Tree placement must be about safety as well as aesthetics. Choose a location that is at least 3 feet away from sources of heat, such as furnaces, space heaters, radiators, heating vents, fireplaces and candles. In addition, never allow the tree to block a doorway, which prevents escape in case a fire does occur.

Lighting

A tree without lights just isn’t the same, but lights can lead to fires if you aren’t careful. First, never use candles on or near a tree. When stringing your lights, check for a label that indicates an independent testing laboratory inspected them. Additionally, never use indoor lights outdoors or vice versa. When it comes to connecting all those strings, never connect more than three strands. The best option is to switch to LED lights to decoratively light up your tree.

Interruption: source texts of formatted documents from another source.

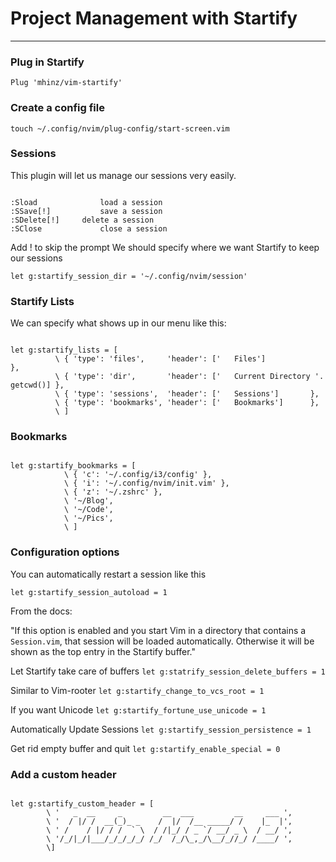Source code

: # Project Management with Startify

---

### Plug in Startify

`Plug 'mhinz/vim-startify'`

### Create a config file

`touch ~/.config/nvim/plug-config/start-screen.vim`

### Sessions

This plugin will let us manage our sessions very easily.

```

:Sload				load a session
:SSave[!]			save a session
:SDelete[!]		delete a session
:SClose				close a session

```

Add ! to skip the prompt
We should specify where we want Startify to keep our sessions

`let g:startify_session_dir = '~/.config/nvim/session'`

### Startify Lists

We can specify what shows up in our menu like this:

```

let g:startify_lists = [
          \ { 'type': 'files',     'header': ['   Files']            },
          \ { 'type': 'dir',       'header': ['   Current Directory '. getcwd()] },
          \ { 'type': 'sessions',  'header': ['   Sessions']       },
          \ { 'type': 'bookmarks', 'header': ['   Bookmarks']      },
          \ ]

```

### Bookmarks

```

let g:startify_bookmarks = [
            \ { 'c': '~/.config/i3/config' },
            \ { 'i': '~/.config/nvim/init.vim' },
            \ { 'z': '~/.zshrc' },
            \ '~/Blog',
            \ '~/Code',
            \ '~/Pics',
            \ ]

```

### Configuration options

You can automatically restart a session like this

`let g:startify_session_autoload = 1`

From the docs:

"If this option is enabled and you start Vim in a directory that contains a `Session.vim`, that session will be loaded automatically. Otherwise it will be shown as the top entry in the Startify buffer."

Let Startify take care of buffers
`let g:statrify_session_delete_buffers = 1`

Similar to Vim-rooter
`let g:startify_change_to_vcs_root = 1`

If you want Unicode
`let g:startify_fortune_use_unicode = 1`

Automatically Update Sessions
`let g:startify_session_persistence = 1`

Get rid empty buffer and quit
`let g:startify_enable_special = 0`

### Add a custom header

```

let g:startify_custom_header = [
        \ '   _  __     _         __  ___         __     ___ ',
        \ '  / |/ /  __(_)_ _    /  |/  /__ _____/ /    |_  |',
        \ ' /    / |/ / /  ` \  / /|_/ / _ `/ __/ _ \  / __/ ',
        \ '/_/|_/|___/_/_/_/_/ /_/  /_/\_,_/\__/_//_/ /____/ ',
        \]

```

LEDs are both energy efficient and safer because they emit far less heat than traditional incandescent bulbs.

Turn Off the Lights

One of the most important rules it to always turn off holiday lights before going to bed. Not only is this safer, it reduces energy consumption as well. Conserving energy at night when no one is awake to enjoy the lights make sense for your wallet and for the environment.

Disposal

Finally, don’t keep the tree past its prime. Once the green begins to fade and you needles fall off the branches when touched, it’s time to say goodbye. However, don’t just toss your tree out on the curb to be added to the overflowing landfill. Instead, find a local tree recycling program, which can turn your tree into mulch and wood chips or use it as a wildlife and fish habitat. Hire a cleaning company to clean up the mess post-disposal.